I know, I know. It has been way too long for me in updating my blog. To start, it is already the middle of semester; my so-called last semester IF I do not flunk any of my papers. I have been busy with assignments and in three weeks time, there are three assignments due and two presentations coming. How is life, you must be wondering? Nothing much except that I have been taking dance classes and baking cakes for fun. It is also a mixture of ups and downs, trying my very best to survive emotionally every single day. Lots of tears has been shed, not so much of happiness but then again, I am still here, typing this entry. 
Somewhere Inside…
It is funny how people that were once strangers have become the closest companions to you at the end of the day. I find it more amusing when a total stranger could actually give deep impact to a person’s life; a stranger who later becomes someone very important in your life that you gave him so much hope and trust. It put a smile on my face, however a stab in my heart whenever people tell me how happy they are with their life, especially when I have been in their shoes in the past. Pathetic eh?

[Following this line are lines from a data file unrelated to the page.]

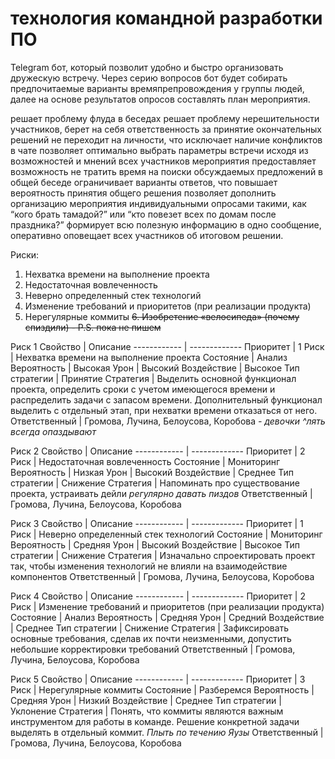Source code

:# технология командной разработки ПО

Telegram бот, который позволит удобно и быстро организовать дружескую встречу. Через серию вопросов бот будет собирать предпочитаемые варианты времяпрепровождения у группы людей, далее на основе результатов опросов составлять план мероприятия.

решает проблему флуда в беседах
решает проблему нерешительности участников, берет на себя ответственность за принятие окончательных решений
не переходит на личности, что исключает наличие конфликтов в чате
позволяет оптимально выбрать параметры встречи исходя из возможностей и мнений всех участников мероприятия
предоставляет возможность не тратить время на поиски обсуждаемых предложений в общей беседе
ограничивает варианты ответов, что повышает вероятность принятия общего решения
позволяет дополнить организацию мероприятия индивидуальными опросами такими, как “кого брать тамадой?” или “кто повезет всех по домам после праздника?”
формирует всю полезную информацию в одно сообщение, оперативно оповещает всех участников об итоговом решении.



Риски:
1. Нехватка времени на выполнение проекта
2. Недостаточная вовлеченность
3. Неверно определенный стек технологий
4. Изменение требований и приоритетов (при реализации продукта)
5. Нерегулярные коммиты 
~~6. Изобретение «велосипеда» (почему спиздили) - P.S. пока не пишем~~


Риск 1
Свойство | Описание
------------ | -------------
Приоритет | 1 
Риск | Нехватка времени на выполнение проекта
Состояние | Анализ
Вероятность | Высокая
Урон | Высокий
Воздействие | Высокое
Тип стратегии | Принятие
Стратегия | Выделить основной функционал проекта, определить сроки с учетом имеющегося времени и распределить задачи с запасом времени. Дополнительный функционал выделить с отдельный этап, при нехватки времени отказаться от него.
Ответственный | Громова, Лучина, Белоусова, Коробова *- девочки ^лять всегда опаздывают*


Риск 2
Свойство | Описание
------------ | -------------
Приоритет | 2
Риск | Недостаточная вовлеченность
Состояние | Мониторинг
Вероятность | Низкая
Урон | Высокий
Воздействие | Среднее
Тип стратегии | Снижение
Стратегия | Напоминать про существование проекта, устраивать дейли *регулярно давать пиздов*
Ответственный | Громова, Лучина, Белоусова, Коробова


Риск 3
Свойство | Описание
------------ | -------------
Приоритет | 1
Риск | Неверно определенный стек технологий
Состояние | Мониторинг
Вероятность | Средняя
Урон | Высокий
Воздействие | Высокое
Тип стратегии | Снижение
Стратегия | Изначально спроектировать проект так, чтобы изменения технологий не влияли на взаимодействие компонентов
Ответственный | Громова, Лучина, Белоусова, Коробова


Риск 4
Свойство | Описание
------------ | -------------
Приоритет | 2
Риск | Изменение требований и приоритетов (при реализации продукта)
Состояние | Анализ
Вероятность | Средняя
Урон | Средний
Воздействие | Среднее
Тип стратегии | Снижение
Стратегия | Зафиксировать основные требования, сделав их почти неизменными, допустить небольшие корректировки требований
Ответственный | Громова, Лучина, Белоусова, Коробова


Риск 5
Свойство | Описание
------------ | -------------
Приоритет | 3
Риск | Нерегулярные коммиты 
Состояние | Разберемся
Вероятность | Средняя
Урон | Низкий
Воздействие | Среднее
Тип стратегии | Уклонение
Стратегия | Понять, что коммиты являются важным инструментом для работы в команде. Решение конкретной задачи выделять в отдельный коммит. *Плыть по течению Яузы*
Ответственный | Громова, Лучина, Белоусова, Коробова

Sometimes we wish we understand the things that are happening around us. “Everything happens for a reason” is a phrase we often hear. But then, how far do you believe in it? How about fate? Do you believe in it? I do. It is something simple and complex at the same time, yet so true to those who believes it.
I think I am too sensitive to what people say or do to me. I guess that explains why I cry easily whenever particular situation take place. Nevertheless, at times I feel that I am insensitive towards other’s feelings. I bet this whole thing is confusing. Sigh, it confuses me too.
Besides that, I do not know whether or not I mean anything to anyone. But I do know that I have friends who are there for me, helping me to go through this particular point of my life.
“Hey, you’re not the happy *yours truly* that I used to know before.”
And I have had more than one person saying the above to me. I guess it is obvious.